Anyone do work for higgins and Lovett out of California? I searched the board and they don't show up.


----------



## APlusPPGroup (Apr 14, 2012)

A simple search online found these. They also used to be Higgins, Marcus, and Lovett Construction. Maybe find out why Marcus is no longer in the picture for a true evaluation?

http://www.ripoffreport.com/builder...tt-c/higgins-and-lovett-constructio-468we.htm

http://www.ripoffreport.com/builder...tt-f/higgins-and-lovett-field-servi-j99bj.htm

http://www.bbb.org/greater-san-fran...ett-field-services-in-pleasant-hill-ca-307683

Linda


----------



## AtomicPreservations (Mar 11, 2013)

*reference H&L*

I worked for them and despite what i just read on ripoff reports my experience was excellent. Calls/emails always returned. My dealings with everyone there was always very professional. Always paid on time. An occasional deduction, but that's common in pp field service work. As for myself, my work was always on time, and complete! Regrettably, it looks like they may be shutting down. My work ended in Feb when I received and email that all BOA work has ended (which they had told their contractors was going to happen earlier on). I have received all funds owed me to date. I'm sorry they're gone, it was great working with them.:yes:


----------



## PropPresPro (Apr 12, 2012)

AtomicPreservations said:


> I worked for them and despite what i just read on ripoff reports my experience was excellent. Calls/emails always returned. My dealings with everyone there was always very professional. Always paid on time. An occasional deduction, but that's common in pp field service work. As for myself, my work was always on time, and complete! Regrettably, it looks like they may be shutting down. My work ended in Feb when I received and email that all BOA work has ended (which they had told their contractors was going to happen earlier on). I have received all funds owed me to date. I'm sorry they're gone, it was great working with them.:yes:


Riiigghhttt!


----------



## Freddie (Jun 13, 2012)

These guys suck ass! There headquarters is right down the street from me and when I signed up with them back in June they promised the moon. They have a crazy amount of training they expect you to do before you start that is if you start. They gave me the rub around for 7 months
The only orders they would send me was orders to clean up after their crappy contractors that damage properties and secured the wrong house! Yes I went out to repair a door for them when they broke into the wrong house. Did they ever pay me on anything? Nope not ever... Still trying to get my money. When push comes to shove I guess I can just drive right down the street and knock on their door


----------



## kcbnc (Mar 6, 2013)

Legal action is the answer.


----------



## Freddie (Jun 13, 2012)

I just emailed them one last invoice for a demand to be paid in full plus monthly penalties. Within 7 days otherwise I will take legal action


----------



## Freddie (Jun 13, 2012)

So I finally got these bastards to pay up. But they did not pay any of my late fees only the initial amount of the job.

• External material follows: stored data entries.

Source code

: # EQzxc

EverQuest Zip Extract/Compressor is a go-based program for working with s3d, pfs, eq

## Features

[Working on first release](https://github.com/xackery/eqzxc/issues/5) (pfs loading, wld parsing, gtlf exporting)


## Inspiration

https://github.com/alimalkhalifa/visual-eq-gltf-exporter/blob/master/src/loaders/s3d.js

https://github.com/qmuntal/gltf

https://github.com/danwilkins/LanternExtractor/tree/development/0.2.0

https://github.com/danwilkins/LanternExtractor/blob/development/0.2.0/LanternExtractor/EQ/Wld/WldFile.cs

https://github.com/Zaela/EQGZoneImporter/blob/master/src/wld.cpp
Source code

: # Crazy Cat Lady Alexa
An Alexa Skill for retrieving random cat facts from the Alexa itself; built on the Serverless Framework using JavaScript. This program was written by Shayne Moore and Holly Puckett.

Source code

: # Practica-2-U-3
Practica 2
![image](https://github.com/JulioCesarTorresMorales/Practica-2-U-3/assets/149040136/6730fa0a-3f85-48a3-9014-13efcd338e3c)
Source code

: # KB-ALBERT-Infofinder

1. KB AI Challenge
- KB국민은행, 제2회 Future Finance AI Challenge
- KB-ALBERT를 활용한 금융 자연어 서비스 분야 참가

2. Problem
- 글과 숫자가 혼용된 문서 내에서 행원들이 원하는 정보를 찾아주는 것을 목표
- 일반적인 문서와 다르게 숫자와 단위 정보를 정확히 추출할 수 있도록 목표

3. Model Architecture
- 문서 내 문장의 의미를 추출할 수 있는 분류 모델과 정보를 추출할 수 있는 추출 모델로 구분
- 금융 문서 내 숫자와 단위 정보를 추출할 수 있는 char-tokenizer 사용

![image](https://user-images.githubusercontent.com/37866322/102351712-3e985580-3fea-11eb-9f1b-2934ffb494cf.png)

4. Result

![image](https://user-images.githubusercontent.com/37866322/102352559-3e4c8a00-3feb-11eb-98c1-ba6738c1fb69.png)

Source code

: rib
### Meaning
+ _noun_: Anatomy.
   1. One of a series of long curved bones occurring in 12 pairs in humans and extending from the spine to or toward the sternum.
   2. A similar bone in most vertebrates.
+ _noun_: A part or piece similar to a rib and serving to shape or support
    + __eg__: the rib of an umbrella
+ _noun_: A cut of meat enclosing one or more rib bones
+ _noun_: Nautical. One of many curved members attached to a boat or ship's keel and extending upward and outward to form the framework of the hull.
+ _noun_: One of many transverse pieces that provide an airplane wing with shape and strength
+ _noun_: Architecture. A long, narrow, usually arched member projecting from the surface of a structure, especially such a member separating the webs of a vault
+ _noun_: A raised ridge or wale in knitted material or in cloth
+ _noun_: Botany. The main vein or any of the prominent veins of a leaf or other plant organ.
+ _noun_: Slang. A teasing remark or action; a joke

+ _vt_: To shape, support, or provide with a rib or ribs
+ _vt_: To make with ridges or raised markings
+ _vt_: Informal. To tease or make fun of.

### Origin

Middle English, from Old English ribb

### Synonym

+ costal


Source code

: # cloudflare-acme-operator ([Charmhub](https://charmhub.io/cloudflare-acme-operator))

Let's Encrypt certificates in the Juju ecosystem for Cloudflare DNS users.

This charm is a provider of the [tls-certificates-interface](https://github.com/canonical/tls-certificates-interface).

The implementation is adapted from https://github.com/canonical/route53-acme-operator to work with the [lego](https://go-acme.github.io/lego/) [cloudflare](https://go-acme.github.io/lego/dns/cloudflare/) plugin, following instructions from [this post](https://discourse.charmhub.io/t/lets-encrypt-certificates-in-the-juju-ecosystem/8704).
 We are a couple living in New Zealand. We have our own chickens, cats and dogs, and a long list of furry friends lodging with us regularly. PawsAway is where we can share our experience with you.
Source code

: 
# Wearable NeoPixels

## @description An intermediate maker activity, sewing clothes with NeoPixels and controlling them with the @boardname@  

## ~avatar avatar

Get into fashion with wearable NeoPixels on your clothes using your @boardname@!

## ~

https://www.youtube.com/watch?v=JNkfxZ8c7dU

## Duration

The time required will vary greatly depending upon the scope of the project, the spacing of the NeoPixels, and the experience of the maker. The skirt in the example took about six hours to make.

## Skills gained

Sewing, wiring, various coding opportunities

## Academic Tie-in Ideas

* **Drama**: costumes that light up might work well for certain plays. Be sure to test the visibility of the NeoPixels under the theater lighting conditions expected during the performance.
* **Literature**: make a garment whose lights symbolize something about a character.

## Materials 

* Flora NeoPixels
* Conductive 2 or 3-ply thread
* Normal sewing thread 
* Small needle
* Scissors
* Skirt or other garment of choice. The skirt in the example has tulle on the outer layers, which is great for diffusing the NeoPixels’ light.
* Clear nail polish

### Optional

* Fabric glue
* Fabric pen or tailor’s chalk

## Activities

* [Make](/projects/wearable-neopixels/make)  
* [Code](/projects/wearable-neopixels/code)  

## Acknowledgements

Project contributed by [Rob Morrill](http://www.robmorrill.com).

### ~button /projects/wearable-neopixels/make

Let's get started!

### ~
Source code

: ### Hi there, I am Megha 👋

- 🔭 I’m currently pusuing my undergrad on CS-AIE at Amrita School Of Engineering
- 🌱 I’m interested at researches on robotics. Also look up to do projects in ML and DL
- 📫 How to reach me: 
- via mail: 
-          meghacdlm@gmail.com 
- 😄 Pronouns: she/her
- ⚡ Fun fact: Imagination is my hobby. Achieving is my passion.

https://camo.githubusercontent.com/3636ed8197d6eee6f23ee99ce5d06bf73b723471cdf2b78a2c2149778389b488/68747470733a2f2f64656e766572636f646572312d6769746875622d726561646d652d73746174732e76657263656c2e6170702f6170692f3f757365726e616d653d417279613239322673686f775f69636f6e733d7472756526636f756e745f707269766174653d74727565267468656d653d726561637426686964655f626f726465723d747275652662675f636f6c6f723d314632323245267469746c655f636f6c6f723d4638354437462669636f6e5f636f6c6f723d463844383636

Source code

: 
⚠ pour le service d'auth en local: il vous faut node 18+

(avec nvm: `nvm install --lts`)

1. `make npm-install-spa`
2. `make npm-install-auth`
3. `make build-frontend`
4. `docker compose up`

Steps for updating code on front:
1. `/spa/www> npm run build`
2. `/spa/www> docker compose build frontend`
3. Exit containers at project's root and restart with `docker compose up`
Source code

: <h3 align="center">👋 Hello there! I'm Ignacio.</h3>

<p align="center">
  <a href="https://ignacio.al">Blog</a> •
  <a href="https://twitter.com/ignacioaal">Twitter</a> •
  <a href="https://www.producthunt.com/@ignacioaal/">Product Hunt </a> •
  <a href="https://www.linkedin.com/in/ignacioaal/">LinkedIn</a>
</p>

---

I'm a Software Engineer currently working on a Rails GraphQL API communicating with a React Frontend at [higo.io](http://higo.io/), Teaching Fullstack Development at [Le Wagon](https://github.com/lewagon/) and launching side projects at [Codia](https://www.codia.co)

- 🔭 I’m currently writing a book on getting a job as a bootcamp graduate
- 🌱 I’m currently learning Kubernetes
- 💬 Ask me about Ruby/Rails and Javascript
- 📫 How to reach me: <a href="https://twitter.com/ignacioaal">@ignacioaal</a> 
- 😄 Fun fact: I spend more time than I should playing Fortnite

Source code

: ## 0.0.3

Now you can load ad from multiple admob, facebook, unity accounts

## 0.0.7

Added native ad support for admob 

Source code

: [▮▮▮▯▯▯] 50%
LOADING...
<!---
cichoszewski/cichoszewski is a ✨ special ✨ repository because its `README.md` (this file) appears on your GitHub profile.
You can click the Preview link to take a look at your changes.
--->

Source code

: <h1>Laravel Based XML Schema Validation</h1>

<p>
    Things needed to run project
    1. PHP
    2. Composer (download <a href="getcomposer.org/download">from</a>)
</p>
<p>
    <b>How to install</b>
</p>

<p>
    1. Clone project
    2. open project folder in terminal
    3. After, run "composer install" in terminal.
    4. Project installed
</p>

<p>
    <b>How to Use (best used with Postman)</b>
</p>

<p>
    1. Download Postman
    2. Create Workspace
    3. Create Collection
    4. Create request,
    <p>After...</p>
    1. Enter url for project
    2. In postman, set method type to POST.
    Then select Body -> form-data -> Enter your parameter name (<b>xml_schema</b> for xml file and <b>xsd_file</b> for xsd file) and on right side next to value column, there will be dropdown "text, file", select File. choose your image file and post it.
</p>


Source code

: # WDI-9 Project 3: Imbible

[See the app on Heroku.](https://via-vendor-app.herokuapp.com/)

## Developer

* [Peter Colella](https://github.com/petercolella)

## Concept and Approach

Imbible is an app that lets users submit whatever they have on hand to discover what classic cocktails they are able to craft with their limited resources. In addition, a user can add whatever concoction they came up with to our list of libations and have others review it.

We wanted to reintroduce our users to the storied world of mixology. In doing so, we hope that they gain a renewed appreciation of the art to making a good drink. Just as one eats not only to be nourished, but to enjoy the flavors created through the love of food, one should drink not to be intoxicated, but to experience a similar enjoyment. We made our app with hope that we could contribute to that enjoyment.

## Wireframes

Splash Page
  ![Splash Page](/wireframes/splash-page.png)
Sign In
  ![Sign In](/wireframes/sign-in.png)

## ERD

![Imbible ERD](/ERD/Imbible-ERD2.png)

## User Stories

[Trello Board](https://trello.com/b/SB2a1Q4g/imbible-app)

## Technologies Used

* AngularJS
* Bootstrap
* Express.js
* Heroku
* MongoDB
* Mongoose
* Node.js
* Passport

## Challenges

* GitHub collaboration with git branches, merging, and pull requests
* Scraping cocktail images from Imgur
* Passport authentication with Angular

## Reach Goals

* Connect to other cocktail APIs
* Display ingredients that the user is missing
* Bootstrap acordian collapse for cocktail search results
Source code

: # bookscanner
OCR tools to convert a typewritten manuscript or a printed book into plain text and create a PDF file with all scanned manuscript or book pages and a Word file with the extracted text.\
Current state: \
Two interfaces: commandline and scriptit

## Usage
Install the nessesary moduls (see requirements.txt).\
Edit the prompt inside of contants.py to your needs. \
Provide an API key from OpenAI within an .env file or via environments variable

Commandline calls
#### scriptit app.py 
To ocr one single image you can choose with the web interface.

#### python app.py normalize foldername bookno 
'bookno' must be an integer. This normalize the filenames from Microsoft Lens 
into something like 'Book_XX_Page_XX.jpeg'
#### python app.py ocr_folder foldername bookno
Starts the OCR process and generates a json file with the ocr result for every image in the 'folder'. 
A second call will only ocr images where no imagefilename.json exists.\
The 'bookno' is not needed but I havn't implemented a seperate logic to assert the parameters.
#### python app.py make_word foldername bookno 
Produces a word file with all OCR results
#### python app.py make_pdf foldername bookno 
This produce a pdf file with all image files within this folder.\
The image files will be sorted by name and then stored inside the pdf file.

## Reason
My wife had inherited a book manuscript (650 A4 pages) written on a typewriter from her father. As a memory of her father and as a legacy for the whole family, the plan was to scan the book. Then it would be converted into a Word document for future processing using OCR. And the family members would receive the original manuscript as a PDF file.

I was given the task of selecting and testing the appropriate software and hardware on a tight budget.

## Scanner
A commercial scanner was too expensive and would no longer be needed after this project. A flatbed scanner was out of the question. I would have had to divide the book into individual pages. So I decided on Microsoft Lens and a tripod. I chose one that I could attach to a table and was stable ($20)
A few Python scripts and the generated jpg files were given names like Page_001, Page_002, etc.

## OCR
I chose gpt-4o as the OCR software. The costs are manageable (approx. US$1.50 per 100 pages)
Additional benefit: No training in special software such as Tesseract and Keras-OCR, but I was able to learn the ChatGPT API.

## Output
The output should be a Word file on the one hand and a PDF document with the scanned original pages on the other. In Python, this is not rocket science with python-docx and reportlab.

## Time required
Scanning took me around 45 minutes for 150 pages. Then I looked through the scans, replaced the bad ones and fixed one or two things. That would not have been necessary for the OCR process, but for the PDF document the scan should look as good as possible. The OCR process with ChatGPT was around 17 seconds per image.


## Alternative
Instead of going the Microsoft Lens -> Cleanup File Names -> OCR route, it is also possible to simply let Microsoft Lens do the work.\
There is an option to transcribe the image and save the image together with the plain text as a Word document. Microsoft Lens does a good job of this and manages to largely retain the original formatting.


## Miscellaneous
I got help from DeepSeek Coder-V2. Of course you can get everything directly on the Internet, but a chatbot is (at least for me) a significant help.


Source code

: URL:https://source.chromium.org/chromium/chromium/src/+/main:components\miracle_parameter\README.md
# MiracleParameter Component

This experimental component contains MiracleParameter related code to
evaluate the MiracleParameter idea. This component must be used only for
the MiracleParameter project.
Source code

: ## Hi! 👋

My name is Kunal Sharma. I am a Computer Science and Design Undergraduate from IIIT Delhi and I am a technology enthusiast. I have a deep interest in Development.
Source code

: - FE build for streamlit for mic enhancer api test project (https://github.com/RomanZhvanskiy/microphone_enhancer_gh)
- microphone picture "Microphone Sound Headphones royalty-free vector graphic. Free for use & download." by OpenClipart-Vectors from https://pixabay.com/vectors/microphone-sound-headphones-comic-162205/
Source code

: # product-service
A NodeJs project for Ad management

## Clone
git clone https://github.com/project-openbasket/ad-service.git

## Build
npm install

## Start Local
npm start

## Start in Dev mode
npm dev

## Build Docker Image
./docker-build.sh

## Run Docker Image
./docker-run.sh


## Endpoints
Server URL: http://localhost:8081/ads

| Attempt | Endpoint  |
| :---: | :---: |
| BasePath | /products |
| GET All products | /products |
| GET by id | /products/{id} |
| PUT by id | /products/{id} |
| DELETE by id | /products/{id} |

Any advise? I want to take them to court to get the rest of my money, any advise if I have a leg to stand on ?


----------



## BPWY (Apr 12, 2012)

In my opinion if you got your original amount that is probably all you're gonna get. 

You can take them to court, pay more money for fees and maybe or maybe not get reimbursed.

Bull spit????? sure it is. But they are bigger than you and unfortunately have far better paid lawyers than you.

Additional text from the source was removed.